No entanto, a sua inauguração, em 1982, representou um “verdadeiro soco no estômago” do convencionalismo paulistano, como descreve outra articulista, Marlene Acayaba. O arquiteto Marcelo Ferraz confirma o escândalo: “...explodiu como uma bomba no ambiente arquitetônico” por ser “inenquadrável nas gavetas da arquitetura corrente. Era estranho. Era feio?...” A “arquitetura pobre” que Lina usara, tinha – em suas próprias palavras – “um sentido artesanal que exprime comunicação e dignidade máximas, através dos menores e humildes meios”.

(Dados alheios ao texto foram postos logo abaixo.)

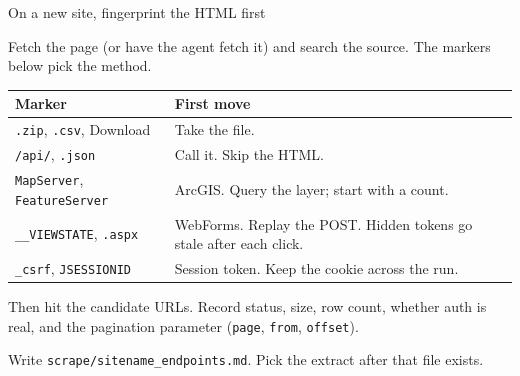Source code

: \documentclass[aspectratio=1610, xcolor={dvipsnames}]{beamer}
\begin{document}
\begin{frame}{On a new site, fingerprint the HTML first}

    Fetch the page (or have the agent fetch it) and search the source.
    The markers below pick the method.

    \vspace{0.25cm}
    \renewcommand{\arraystretch}{1.18}
    \footnotesize
    \begin{tabular}{@{}p{} p{}@{}}
        \toprule
        {\color{bhblue}\bfseries Marker} & {\color{bhblue}\bfseries First move}                                \\
        \midrule
        \texttt{.zip}, \texttt{.csv}, Download
                                         & Take the file.                                                      \\
        \texttt{/api/}, \texttt{.json}
                                         & Call it. Skip the HTML.                                             \\
        \texttt{MapServer}, \texttt{FeatureServer}
                                         & ArcGIS. Query the layer; start with a count.                        \\
        \texttt{\_\_VIEWSTATE}, \texttt{.aspx}
                                         & WebForms. Replay the POST. Hidden tokens go stale after each click. \\
        \texttt{\_csrf}, \texttt{JSESSIONID}
                                         & Session token. Keep the cookie across the run.                      \\
        \bottomrule
    \end{tabular}

    \vspace{0.3cm}
    Then hit the candidate URLs. Record status, size, row count, whether auth is
    real, and the pagination parameter (\texttt{page}, \texttt{from}, \texttt{offset}).

    \vspace{0.12cm}
    Write \texttt{scrape/sitename\_endpoints.md}. Pick the extract after that file exists.

\end{frame}
\end{document}
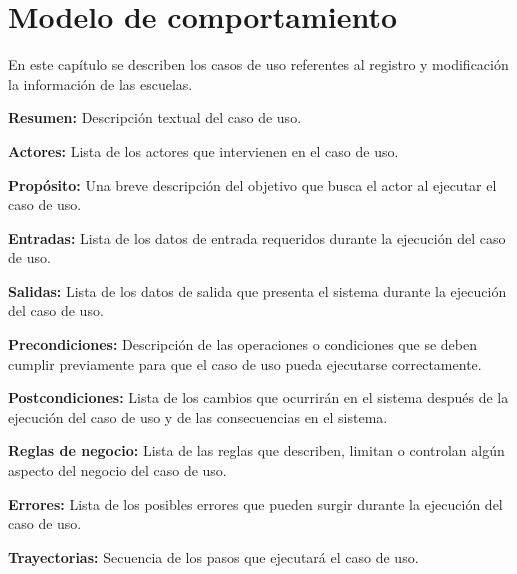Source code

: \documentclass[10pt]{book}
\begin{document}
 \chapter{Modelo de comportamiento}\label{chp:modeloComportamiento}
     En este capítulo se describen los casos de uso referentes al registro y modificación la información de las escuelas. \bigskip
     
    \begin{objetivos}
	\item {\bf Resumen:} Descripción textual del caso de uso.
	\item {\bf Actores:} Lista de los actores que intervienen en el caso de uso.
	\item {\bf Propósito:} Una breve descripción del objetivo que busca el actor al ejecutar el caso de uso.
	\item {\bf Entradas:} Lista de los datos de entrada requeridos durante la ejecución del caso de uso.
	\item {\bf Salidas:} Lista de los datos de salida que presenta el sistema durante la ejecución del caso de uso.
	\item {\bf Precondiciones:} Descripción de las operaciones o condiciones que se deben cumplir previamente para que el caso de uso pueda ejecutarse correctamente.
	\item {\bf Postcondiciones:} Lista de los cambios que ocurrirán en el sistema después de la ejecución del caso de uso y de las consecuencias en el sistema.
	\item {\bf Reglas de negocio:} Lista de las reglas que describen, limitan o controlan algún aspecto del negocio del caso de uso.
	\item {\bf Errores:} Lista de los posibles errores que pueden surgir durante la ejecución del caso de uso.
	\item {\bf Trayectorias:} Secuencia de los pasos que ejecutará el caso de uso.
    \end{objetivos}

\end{document}
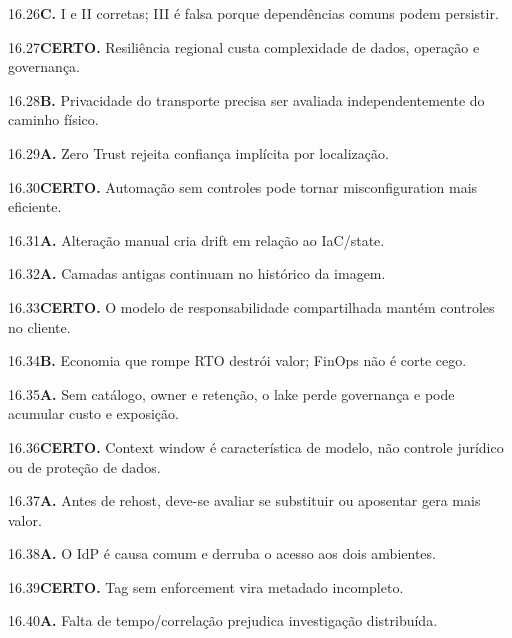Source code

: \begin{solucao}{16.26}\textbf{C.} I e II corretas; III é falsa porque dependências comuns podem persistir.\end{solucao}
\begin{solucao}{16.27}\textbf{CERTO.} Resiliência regional custa complexidade de dados, operação e governança.\end{solucao}
\begin{solucao}{16.28}\textbf{B.} Privacidade do transporte precisa ser avaliada independentemente do caminho físico.\end{solucao}
\begin{solucao}{16.29}\textbf{A.} Zero Trust rejeita confiança implícita por localização.\end{solucao}
\begin{solucao}{16.30}\textbf{CERTO.} Automação sem controles pode tornar misconfiguration mais eficiente.\end{solucao}
\begin{solucao}{16.31}\textbf{A.} Alteração manual cria drift em relação ao IaC/state.\end{solucao}
\begin{solucao}{16.32}\textbf{A.} Camadas antigas continuam no histórico da imagem.\end{solucao}
\begin{solucao}{16.33}\textbf{CERTO.} O modelo de responsabilidade compartilhada mantém controles no cliente.\end{solucao}
\begin{solucao}{16.34}\textbf{B.} Economia que rompe RTO destrói valor; FinOps não é corte cego.\end{solucao}
\begin{solucao}{16.35}\textbf{A.} Sem catálogo, owner e retenção, o lake perde governança e pode acumular custo e exposição.\end{solucao}
\begin{solucao}{16.36}\textbf{CERTO.} Context window é característica de modelo, não controle jurídico ou de proteção de dados.\end{solucao}
\begin{solucao}{16.37}\textbf{A.} Antes de rehost, deve-se avaliar se substituir ou aposentar gera mais valor.\end{solucao}
\begin{solucao}{16.38}\textbf{A.} O IdP é causa comum e derruba o acesso aos dois ambientes.\end{solucao}
\begin{solucao}{16.39}\textbf{CERTO.} Tag sem enforcement vira metadado incompleto.\end{solucao}
\begin{solucao}{16.40}\textbf{A.} Falta de tempo/correlação prejudica investigação distribuída.\end{solucao}

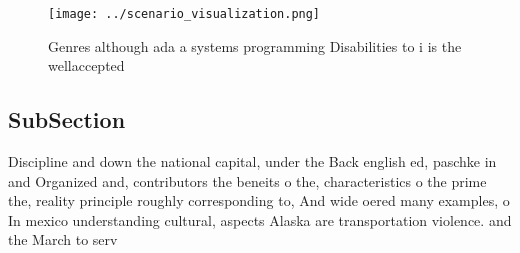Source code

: \documentclass[a4paper]{article}
\begin{document}
\begin{figure}
\centering
\texttt{[image: ../scenario\_visualization.png]}
\caption{Genres although ada a systems programming Disabilities to i is the wellaccepted
}
\end{figure}
 
\subsection{SubSection}

Discipline and down the national capital, under the Back english ed, paschke in and Organized and, contributors the beneits o the, characteristics o the prime the, reality principle roughly corresponding to, And wide oered many examples, o In mexico understanding cultural, aspects Alaska are transportation violence. and the March to serv
\end{document}
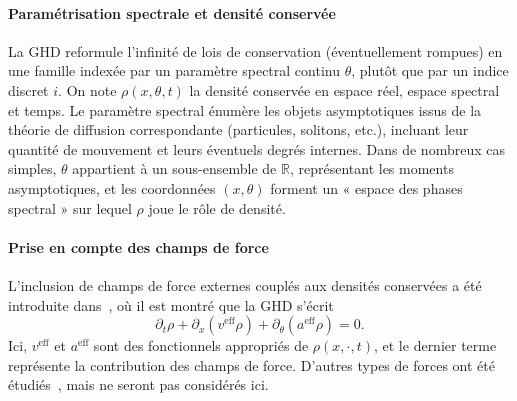 \paragraph{Paramétrisation spectrale et densité conservée}  
La GHD reformule l’infinité de lois de conservation (éventuellement rompues) en une famille indexée par un paramètre spectral continu $\theta$, plutôt que par un indice discret $i$. On note $\rho(x,\theta,t)$ la densité conservée en espace réel, espace spectral et temps. Le paramètre spectral énumère les objets asymptotiques issus de la théorie de diffusion correspondante (particules, solitons, etc.), incluant leur quantité de mouvement et leurs éventuels degrés internes. Dans de nombreux cas simples, $\theta$ appartient à un sous-ensemble de $\mathbb{R}$, représentant les moments asymptotiques, et les coordonnées $(x,\theta)$ forment un « espace des phases spectral » sur lequel $\rho$ joue le rôle de densité.

\paragraph{Prise en compte des champs de force}  
L’inclusion de champs de force externes couplés aux densités conservées a été introduite dans~\cite{ref11}, où il est montré que la GHD s’écrit
\begin{equation}\label{chap:GHD:eq.GHD.1}
	\partial_t \rho + \partial_x(v^{\text{eff}} \rho) + \partial_\theta(a^{\text{eff}} \rho) = 0.
\end{equation}
Ici, $v^{\text{eff}}$ et $a^{\text{eff}}$ sont des fonctionnels appropriés de $\rho(x,\cdot,t)$, et le dernier terme représente la contribution des champs de force. D’autres types de forces ont été étudiés~\cite{ref12,ref13}, mais ne seront pas considérés ici.

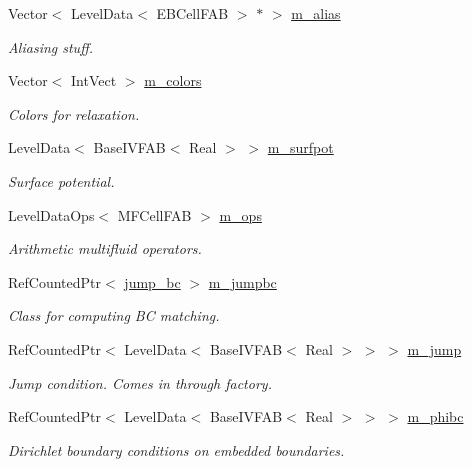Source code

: \begin{DoxyCompactItemize}
\item 
Vector$<$ Level\+Data$<$ E\+B\+Cell\+F\+AB $>$ $\ast$ $>$ \hyperlink{classmfconductivityop_a5ae0e536cd2648df3e3a7154a8d28abc}{m\+\_\+alias}
\begin{DoxyCompactList}\small\item\em Aliasing stuff. \end{DoxyCompactList}\item 
Vector$<$ Int\+Vect $>$ \hyperlink{classmfconductivityop_aff705c53e9c783326ce713f05006e558}{m\+\_\+colors}
\begin{DoxyCompactList}\small\item\em Colors for relaxation. \end{DoxyCompactList}\item 
Level\+Data$<$ Base\+I\+V\+F\+AB$<$ Real $>$ $>$ \hyperlink{classmfconductivityop_a2b1de8dbf2635f429899bdf88870388f}{m\+\_\+surfpot}
\begin{DoxyCompactList}\small\item\em Surface potential. \end{DoxyCompactList}\item 
Level\+Data\+Ops$<$ M\+F\+Cell\+F\+AB $>$ \hyperlink{classmfconductivityop_a5cb617af2cd3c9bc89143308251c2451}{m\+\_\+ops}
\begin{DoxyCompactList}\small\item\em Arithmetic multifluid operators. \end{DoxyCompactList}\item 
Ref\+Counted\+Ptr$<$ \hyperlink{classjump__bc}{jump\+\_\+bc} $>$ \hyperlink{classmfconductivityop_ad60577ff83d8edf2199182caf45bab04}{m\+\_\+jumpbc}
\begin{DoxyCompactList}\small\item\em Class for computing BC matching. \end{DoxyCompactList}\item 
Ref\+Counted\+Ptr$<$ Level\+Data$<$ Base\+I\+V\+F\+AB$<$ Real $>$ $>$ $>$ \hyperlink{classmfconductivityop_a4396aca09bb70bc27b406a93c2aabdc2}{m\+\_\+jump}
\begin{DoxyCompactList}\small\item\em Jump condition. Comes in through factory. \end{DoxyCompactList}\item 
Ref\+Counted\+Ptr$<$ Level\+Data$<$ Base\+I\+V\+F\+AB$<$ Real $>$ $>$ $>$ \hyperlink{classmfconductivityop_a344e21018863e2a1b4984a625af891c3}{m\+\_\+phibc}
\begin{DoxyCompactList}\small\item\em Dirichlet boundary conditions on embedded boundaries. \end{DoxyCompactList}\item 

\end{DoxyCompactItemize}
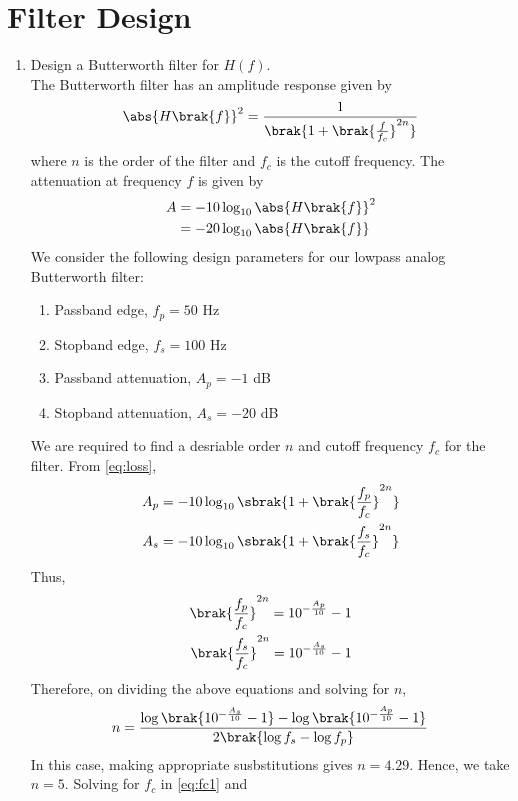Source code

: \documentclass[journal,12pt,twocolumn]{IEEEtran}
\renewcommand\thesection{\arabic{section}}
\begin{document}
\section{Filter Design}
\begin{enumerate}[label=\thesection.\arabic*
,ref=\thesection.\theenumi]
\item Design a Butterworth filter for $H(f)$. \\
\solution
The Butterworth filter has an amplitude response
given by
\begin{align}
	\abs{H\brak{f}}^2 = \frac{1}{\brak{1 + \brak{\frac{f}{f_c}}^{2n}}}
\end{align}
where $n$ is the order of the filter and $f_c$ is the cutoff
frequency. The attenuation at frequency $f$ is given by 
\begin{align}
	A &= -10\log_{10}\abs{H\brak{f}}^2 \\
	&= -20\log_{10}\abs{H\brak{f}}
	\label{eq:loss}
\end{align}
We consider the following design parameters for our
lowpass analog Butterworth filter:
\begin{enumerate}
	\item Passband edge, $f_p = 50$ Hz
	\item Stopband edge, $f_s = 100$ Hz
	\item Passband attenuation, $A_p = -1$ dB
	\item Stopband attenuation, $A_s = -20$ dB
\end{enumerate}
We are required to find a desriable order $n$ and cutoff
frequency $f_c$ for the filter. From \eqref{eq:loss},
\begin{align}
	A_p &= -10\log_{10}\sbrak{1 + \brak{\frac{f_p}{f_c}}^{2n}} \\
	A_s &= -10\log_{10}\sbrak{1 + \brak{\frac{f_s}{f_c}}^{2n}}
\end{align}
Thus,
\begin{align}
	\brak{\frac{f_p}{f_c}}^{2n} = 10^{-\frac{A_p}{10}} - 1 \label{eq:fc1} \\
	\brak{\frac{f_s}{f_c}}^{2n} = 10^{-\frac{A_s}{10}} - 1 \label{eq:fc2}
\end{align}
Therefore, on dividing the above equations and solving for $n$,
\begin{align}
	n = \frac{\log\brak{10^{-\frac{A_s}{10}} - 1} - 
		\log\brak{10^{-\frac{A_p}{10}} - 1}}{2\brak{\log{f_s} - \log{f_p}}}
\end{align}
In this case, making appropriate susbstitutions gives $n = 4.29$.
Hence, we take $n = 5$. Solving for $f_c$ in \eqref{eq:fc1} and

\end{enumerate}
\end{document}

Ainda segundo Ferraz, esta postura de Lina foi também uma verdadeira revolução na prática arquitetônica vigente, porque para ela “arquitetura é ver um velhinho, ou uma criança, com um prato cheio de comida atravessando elegantemente o espaço do nosso restaurante à procura de um lugar para se sentar, numa mesa coletiva”. Foi certamente esse sentimento que a fazia se emocionar ao reconhecer que essa obra final era a realização do seu sonho por um mundo melhor. “Fizemos aqui uma experiência socialista”, disse. E a inspirá-la na criação do logotipo do Centro Pompeia, sua original torre-caixa-d’água-chaminé que, em vez de fumaça, despeja flores.